Filmed on location in Ireland, The Cellar tells the story of the Woods family who move into a creepy old house with a secret history, odd architectural accents, and a cellar that may lead directly to hell. Told mostly from the perspective of American mother Keira Woods (Elisha Cuthbert), the film takes its time getting to know the dynamic of the family (mother and daughter Ellie, played by Abby Fitz, do not get along, for starters), and it doesn’t take long for Keira to notice strange symbols over all of the doors in the house. One night Ellie is home babysitting younger brother Steven (Dillon Fitzmaurice Brady) when the power goes out and she must venture into the cellar to find the fuse box. She calls her mother for courage and Keira coaxes Ellie down the stairs, counting the number of stairs with her.
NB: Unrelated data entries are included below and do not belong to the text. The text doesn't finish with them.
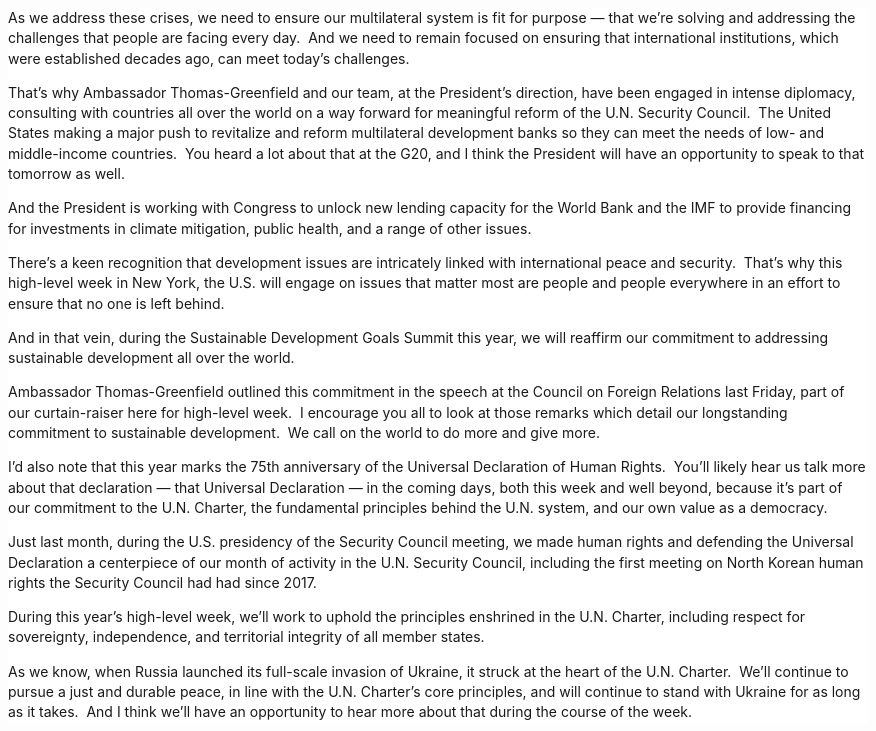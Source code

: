 As we address these crises, we need to ensure our multilateral system is
fit for purpose — that we’re solving and addressing the challenges that
people are facing every day.  And we need to remain focused on ensuring
that international institutions, which were established decades ago, can
meet today’s challenges.   
  
That’s why Ambassador Thomas-Greenfield and our team, at the President’s
direction, have been engaged in intense diplomacy, consulting with
countries all over the world on a way forward for meaningful reform of
the U.N. Security Council.  The United States making a major push to
revitalize and reform multilateral development banks so they can meet
the needs of low- and middle-income countries.  You heard a lot about
that at the G20, and I think the President will have an opportunity to
speak to that tomorrow as well.   
  
And the President is working with Congress to unlock new lending
capacity for the World Bank and the IMF to provide financing for
investments in climate mitigation, public health, and a range of other
issues.   
  
There’s a keen recognition that development issues are intricately
linked with international peace and security.  That’s why this
high-level week in New York, the U.S. will engage on issues that matter
most are people and people everywhere in an effort to ensure that no one
is left behind.   
  
And in that vein, during the Sustainable Development Goals Summit this
year, we will reaffirm our commitment to addressing sustainable
development all over the world.   
  
Ambassador Thomas-Greenfield outlined this commitment in the speech at
the Council on Foreign Relations last Friday, part of our curtain-raiser
here for high-level week.  I encourage you all to look at those remarks
which detail our longstanding commitment to sustainable development.  We
call on the world to do more and give more.  
  
I’d also note that this year marks the 75th anniversary of the Universal
Declaration of Human Rights.  You’ll likely hear us talk more about that
declaration — that Universal Declaration — in the coming days, both this
week and well beyond, because it’s part of our commitment to the U.N.
Charter, the fundamental principles behind the U.N. system, and our own
value as a democracy.   
  
Just last month, during the U.S. presidency of the Security Council
meeting, we made human rights and defending the Universal Declaration a
centerpiece of our month of activity in the U.N. Security Council,
including the first meeting on North Korean human rights the Security
Council had had since 2017.  
  
During this year’s high-level week, we’ll work to uphold the principles
enshrined in the U.N. Charter, including respect for sovereignty,
independence, and territorial integrity of all member states.  
  
As we know, when Russia launched its full-scale invasion of Ukraine, it
struck at the heart of the U.N. Charter.  We’ll continue to pursue a
just and durable peace, in line with the U.N. Charter’s core principles,
and will continue to stand with Ukraine for as long as it takes.  And I
think we’ll have an opportunity to hear more about that during the
course of the week. 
But while there are only 10 stairs, on the phone, Ellie counts far beyond that number and has gone missing by the time her parents get home.
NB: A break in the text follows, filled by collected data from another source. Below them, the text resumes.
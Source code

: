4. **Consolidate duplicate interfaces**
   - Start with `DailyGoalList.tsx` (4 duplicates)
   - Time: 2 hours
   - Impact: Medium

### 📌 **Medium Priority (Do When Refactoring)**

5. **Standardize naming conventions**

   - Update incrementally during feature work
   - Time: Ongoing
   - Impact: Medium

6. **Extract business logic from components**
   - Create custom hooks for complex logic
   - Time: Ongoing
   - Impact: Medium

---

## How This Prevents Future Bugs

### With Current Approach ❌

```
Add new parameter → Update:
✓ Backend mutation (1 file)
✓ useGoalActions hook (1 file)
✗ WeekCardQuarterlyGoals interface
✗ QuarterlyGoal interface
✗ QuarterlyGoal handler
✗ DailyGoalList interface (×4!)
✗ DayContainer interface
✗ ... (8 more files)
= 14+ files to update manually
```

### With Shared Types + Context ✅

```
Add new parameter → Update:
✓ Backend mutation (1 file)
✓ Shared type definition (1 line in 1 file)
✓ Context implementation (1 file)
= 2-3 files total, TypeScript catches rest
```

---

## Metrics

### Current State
The sequence on the stairs is genuinely scary, and The Cellar doesn’t want for similarly creepy sequences. The problem with the film is that the characters are so thinly drawn that we barely worry about them being in danger even when they clearly are. Keira is the person we spend the most time with, but even she doesn’t warrant our sympathy as she begins the search for her daughter, both with the police’s help and on her own as she investigates the symbols in her house and a mathematical formula she finds carved into the stone floor at the bottom of the cellar stairs. She begins digging into the unsettling history of the house, finding out that the previous owners also vanished save one daughter who is now a nearly mute elderly woman.
I like the idea that math plays a significant role in the house’s dark and ancient past, and that the professor who lived there found a powerful connection between science and the supernatural. And while that may be fascinating stuff, writer/director Brendan Muldowney doesn’t quite know how to connect these seemingly dissimilar practices into a coherent and scary plot. To make matters worse, Keira’s husband Brian (Eoin Macken) is a bit of a dud as a character. He doesn’t believe his wife’s theories about the evil in the house, and by the time he’s finally convinced, it’s too late to do anything about it except be a pawn of whatever is making their life unbearable.
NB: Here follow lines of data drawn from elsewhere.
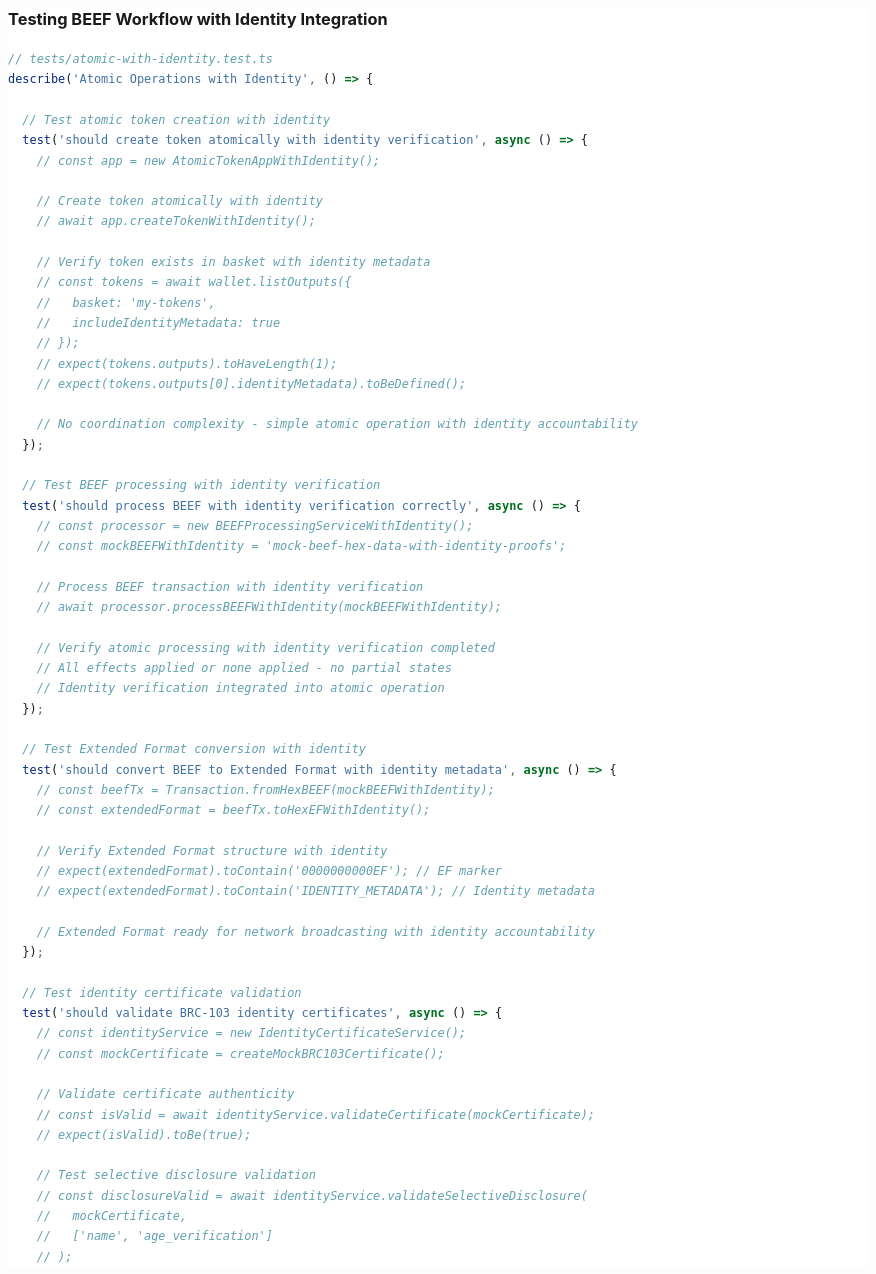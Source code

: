 ### Testing BEEF Workflow with Identity Integration

```typescript
// tests/atomic-with-identity.test.ts
describe('Atomic Operations with Identity', () => {
  
  // Test atomic token creation with identity
  test('should create token atomically with identity verification', async () => {
    // const app = new AtomicTokenAppWithIdentity();
    
    // Create token atomically with identity
    // await app.createTokenWithIdentity();
    
    // Verify token exists in basket with identity metadata
    // const tokens = await wallet.listOutputs({
    //   basket: 'my-tokens',
    //   includeIdentityMetadata: true
    // });
    // expect(tokens.outputs).toHaveLength(1);
    // expect(tokens.outputs[0].identityMetadata).toBeDefined();
    
    // No coordination complexity - simple atomic operation with identity accountability
  });
  
  // Test BEEF processing with identity verification
  test('should process BEEF with identity verification correctly', async () => {
    // const processor = new BEEFProcessingServiceWithIdentity();
    // const mockBEEFWithIdentity = 'mock-beef-hex-data-with-identity-proofs';
    
    // Process BEEF transaction with identity verification
    // await processor.processBEEFWithIdentity(mockBEEFWithIdentity);
    
    // Verify atomic processing with identity verification completed
    // All effects applied or none applied - no partial states
    // Identity verification integrated into atomic operation
  });
  
  // Test Extended Format conversion with identity
  test('should convert BEEF to Extended Format with identity metadata', async () => {
    // const beefTx = Transaction.fromHexBEEF(mockBEEFWithIdentity);
    // const extendedFormat = beefTx.toHexEFWithIdentity();
    
    // Verify Extended Format structure with identity
    // expect(extendedFormat).toContain('0000000000EF'); // EF marker
    // expect(extendedFormat).toContain('IDENTITY_METADATA'); // Identity metadata
    
    // Extended Format ready for network broadcasting with identity accountability
  });
  
  // Test identity certificate validation
  test('should validate BRC-103 identity certificates', async () => {
    // const identityService = new IdentityCertificateService();
    // const mockCertificate = createMockBRC103Certificate();
    
    // Validate certificate authenticity
    // const isValid = await identityService.validateCertificate(mockCertificate);
    // expect(isValid).toBe(true);
    
    // Test selective disclosure validation
    // const disclosureValid = await identityService.validateSelectiveDisclosure(
    //   mockCertificate,
    //   ['name', 'age_verification']
    // );
```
There are a couple of interesting and surprising visuals that crop up in the final act of The Cellar, but for the most part, the film is little more than a bunch of people creeping around attempting to figure out what is real, what isn’t, and why we should care either way. Even when the evil entity makes its presence more explicitly known, it feels like the filmmakers couldn’t afford actual horrifying makeup effects, so we get shadows and sound effects. That can be highly effective in many cases, but here it feels like taking the cheap way out rather blatantly. It’s a beautifully shot film, even though a lot of it takes place in darkness. Better than many no-budget horror outings, but still something of a letdown.
The film is now playing theatrically and streaming on Shudder.